NHS pension strike—we are preparing to make a stand

We are planning to take industrial action at our GP surgery. We’re unanimous about the blatant inequity being thrust down our throats by Mr Lansley and the anger we feel is palpable. We weren’t completely in agreement about what we’d be prepared to do about it—but when the date was announced, we realised that the two doctors who were less sure about what they wanted to do would be absent anyway on 21st June—and as long as we kept our patients safe, they didn’t stand in the way of the rest of the team taking action. In fact deep down they know it’s the right thing to do. On the day it has to be all for one and one for all—and so it will be.

I realise that part of my fury over NHS pensions is the flip side of the depression I feel about what’s happening to the NHS generally. I’ve never before had the misfortune of working for an “organisation” that I don’t truly believe in. So we’re preparing to make a stand, undaunted by Mr Lansley’s despicable mis-representation of what he’s doing to our pensions in the media and by the rather heavy-handed letter we received on Tuesday from our Primary Care Trust threatening us with the mixed message of “taking industrial action is legal but you may receive a letter stating you are in Breach of Contract.”

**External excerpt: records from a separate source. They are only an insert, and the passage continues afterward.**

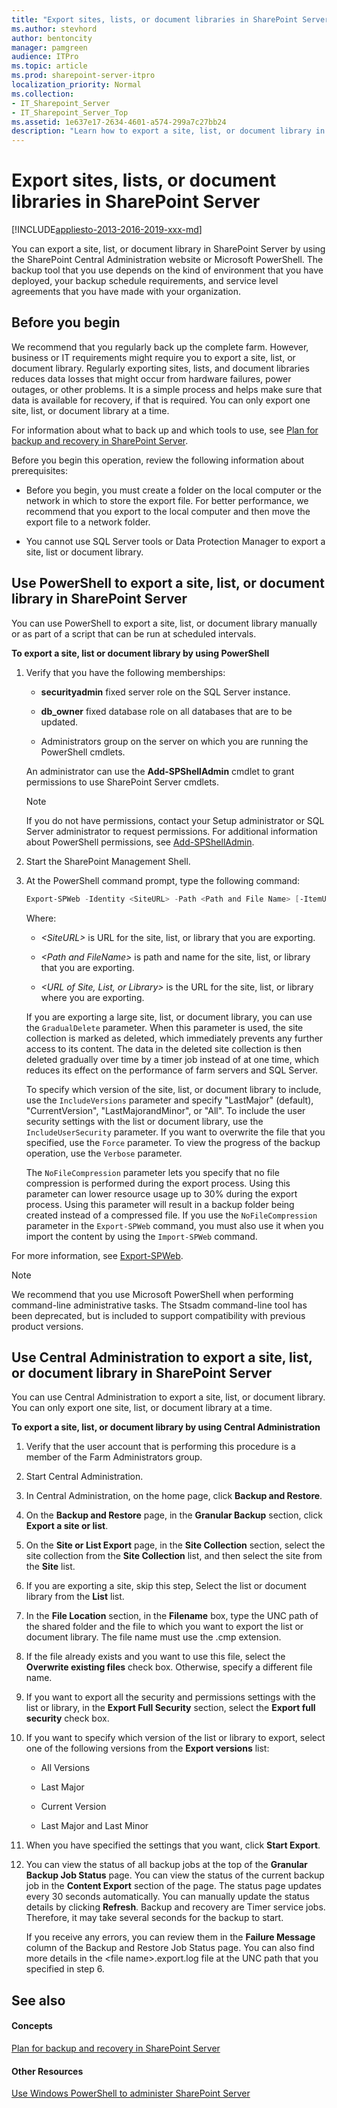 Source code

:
 ```yaml
---
title: "Export sites, lists, or document libraries in SharePoint Server"
ms.author: stevhord
author: bentoncity
manager: pamgreen
audience: ITPro
ms.topic: article
ms.prod: sharepoint-server-itpro
localization_priority: Normal
ms.collection:
- IT_Sharepoint_Server
- IT_Sharepoint_Server_Top
ms.assetid: 1e637e17-2634-4601-a574-299a7c27bb24
description: "Learn how to export a site, list, or document library in SharePoint Server."
---
```


# Export sites, lists, or document libraries in SharePoint Server

[!INCLUDE[appliesto-2013-2016-2019-xxx-md](../includes/appliesto-2013-2016-2019-xxx-md.md)]
  
You can export a site, list, or document library in SharePoint Server by using the SharePoint Central Administration website or Microsoft PowerShell. The backup tool that you use depends on the kind of environment that you have deployed, your backup schedule requirements, and service level agreements that you have made with your organization. 
  
    
## Before you begin
<a name="begin"> </a>

We recommend that you regularly back up the complete farm. However, business or IT requirements might require you to export a site, list, or document library. Regularly exporting sites, lists, and document libraries reduces data losses that might occur from hardware failures, power outages, or other problems. It is a simple process and helps make sure that data is available for recovery, if that is required. You can only export one site, list, or document library at a time.
  
For information about what to back up and which tools to use, see [Plan for backup and recovery in SharePoint Server](backup-and-recovery-planning.md).
  
Before you begin this operation, review the following information about prerequisites:
  
- Before you begin, you must create a folder on the local computer or the network in which to store the export file. For better performance, we recommend that you export to the local computer and then move the export file to a network folder.
    
- You cannot use SQL Server tools or Data Protection Manager to export a site, list or document library.
    
## Use PowerShell to export a site, list, or document library in SharePoint Server
<a name="proc1"> </a>

You can use PowerShell to export a site, list, or document library manually or as part of a script that can be run at scheduled intervals.
  
 **To export a site, list or document library by using PowerShell**
  
1. Verify that you have the following memberships:
    
   - **securityadmin** fixed server role on the SQL Server instance. 
    
   - **db_owner** fixed database role on all databases that are to be updated. 
    
   - Administrators group on the server on which you are running the PowerShell cmdlets.
    
    An administrator can use the **Add-SPShellAdmin** cmdlet to grant permissions to use SharePoint Server cmdlets. 
    
    > [!NOTE]
    > If you do not have permissions, contact your Setup administrator or SQL Server administrator to request permissions. For additional information about PowerShell permissions, see [Add-SPShellAdmin](/powershell/module/sharepoint-server/Add-SPShellAdmin?view=sharepoint-ps). 
  
2. Start the SharePoint Management Shell.
    
3. At the PowerShell command prompt, type the following command:
    
   ```powershell
   Export-SPWeb -Identity <SiteURL> -Path <Path and File Name> [-ItemUrl <URL of Site, List, or Library>] [-IncludeUserSecurity] [-IncludeVersions] [-NoFileCompression] [-GradualDelete] [-Verbose]
   ```

    Where:
    
   -  _\<SiteURL\>_ is URL for the site, list, or library that you are exporting. 
    
   -  _\<Path and FileName\>_ is path and name for the site, list, or library that you are exporting. 
    
   -  _\<URL of Site, List, or Library\>_ is the URL for the site, list, or library where you are exporting. 
    
    If you are exporting a large site, list, or document library, you can use the  `GradualDelete` parameter. When this parameter is used, the site collection is marked as deleted, which immediately prevents any further access to its content. The data in the deleted site collection is then deleted gradually over time by a timer job instead of at one time, which reduces its effect on the performance of farm servers and SQL Server. 
    
    To specify which version of the site, list, or document library to include, use the  `IncludeVersions` parameter and specify "LastMajor" (default), "CurrentVersion", "LastMajorandMinor", or "All". To include the user security settings with the list or document library, use the  `IncludeUserSecurity` parameter. If you want to overwrite the file that you specified, use the  `Force` parameter. To view the progress of the backup operation, use the  `Verbose` parameter. 
    
    The  `NoFileCompression` parameter lets you specify that no file compression is performed during the export process. Using this parameter can lower resource usage up to 30% during the export process. Using this parameter will result in a backup folder being created instead of a compressed file. If you use the  `NoFileCompression` parameter in the  `Export-SPWeb` command, you must also use it when you import the content by using the  `Import-SPWeb` command. 
    
For more information, see [Export-SPWeb](/powershell/module/sharepoint-server/Export-SPWeb?view=sharepoint-ps). 
  
> [!NOTE]
> We recommend that you use Microsoft PowerShell when performing command-line administrative tasks. The Stsadm command-line tool has been deprecated, but is included to support compatibility with previous product versions. 
  
## Use Central Administration to export a site, list, or document library in SharePoint Server
<a name="proc2"> </a>

You can use Central Administration to export a site, list, or document library. You can only export one site, list, or document library at a time.
  
 **To export a site, list, or document library by using Central Administration**
  
1. Verify that the user account that is performing this procedure is a member of the Farm Administrators group.
    
2. Start Central Administration.
    
3. In Central Administration, on the home page, click **Backup and Restore**.
    
4. On the **Backup and Restore** page, in the **Granular Backup** section, click **Export a site or list**.
    
5. On the **Site or List Export** page, in the **Site Collection** section, select the site collection from the **Site Collection** list, and then select the site from the **Site** list. 
    
6. If you are exporting a site, skip this step, Select the list or document library from the **List** list. 
    
7. In the **File Location** section, in the **Filename** box, type the UNC path of the shared folder and the file to which you want to export the list or document library. The file name must use the .cmp extension. 
    
8. If the file already exists and you want to use this file, select the **Overwrite existing files** check box. Otherwise, specify a different file name. 
    
9. If you want to export all the security and permissions settings with the list or library, in the **Export Full Security** section, select the **Export full security** check box. 
    
10. If you want to specify which version of the list or library to export, select one of the following versions from the **Export versions** list: 
    
    - All Versions
    
    - Last Major
    
    - Current Version
    
    - Last Major and Last Minor
    
11. When you have specified the settings that you want, click **Start Export**.
    
12. You can view the status of all backup jobs at the top of the **Granular Backup Job Status** page. You can view the status of the current backup job in the **Content Export** section of the page. The status page updates every 30 seconds automatically. You can manually update the status details by clicking **Refresh**. Backup and recovery are Timer service jobs. Therefore, it may take several seconds for the backup to start.
    
    If you receive any errors, you can review them in the **Failure Message** column of the Backup and Restore Job Status page. You can also find more details in the \<file name>\.export.log file at the UNC path that you specified in step 6. 
    
## See also
<a name="proc2"> </a>

#### Concepts

[Plan for backup and recovery in SharePoint Server](backup-and-recovery-planning.md)
#### Other Resources

[Use Windows PowerShell to administer SharePoint Server](/powershell/module/sharepoint-server/?view=sharepoint-ps)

Interestingly the patients who’ve mentioned the subject have been remarkably supportive. I’d like to think that’s because they know what a good service we provide and appreciate that the access we give them is second to none. They say they also believe in equity. So we’re all set up to provide emergency and urgent care and I’ll be triaging all the calls that come in for telephone advice and urgent appointments from 8am to 6.30pm on 21 June—just as I always do on Thursdays. Our nurses will be providing emergency appointments too and will be providing the usual anticoagulation service and baby immunisation clinic on the day. Most patients won’t even notice anything’s different I suspect, but we will know that we’ve stood up to be counted, have kept our patients safe and retained our professionalism throughout.


  • Richard Smith

    Why is this blog anonymous? I can’t see that it needs to be, and the impact of an anonymous piece is much less than pieces where authors sign their names. I think that people should always be willing to sign what they write. It’s called accountability.

  • Janetdunsford

    just to say good on you 

  • Kadams67

    I agree with Richard
    Why is this blog anonymous?
    Why doesn’t the GP feel that they can put their name to this
    It’s not particularly controversial
    and it’s depressing if people feel they can’t put their name to their views
    As Richard says it has little impact


  • Mark

    The NSH pension system is a seperate entity from the NHS and is not funded by NHS dirrectly is funded by workers payments – its there money should get it out when they expected at 60 if they contracted for that when they foirst joined

  • Stpbd

     someone is drowning and you are bothered about the identity of that person instead of thinking what problem he is in.

  • Alan Roberts

    I am amazed by the naivety of the BMA (and the members who voted for) This action will maximise negative publicity and have minimal impact. Lansley must be laughing.
    The BMA should be asking for pension parity with civil servants (or MPs- that would be good). The focus would then shift to the relative position and not the Doctors with £50,000 pensions. Private pensions have been decimated over the last 5 years. In the eyes of the public we will be betrayed as the baddies. Deaths on 21st will be blamed on the action.

  • F1

    “On the day it has to be all for one and one for all—and so it will be.”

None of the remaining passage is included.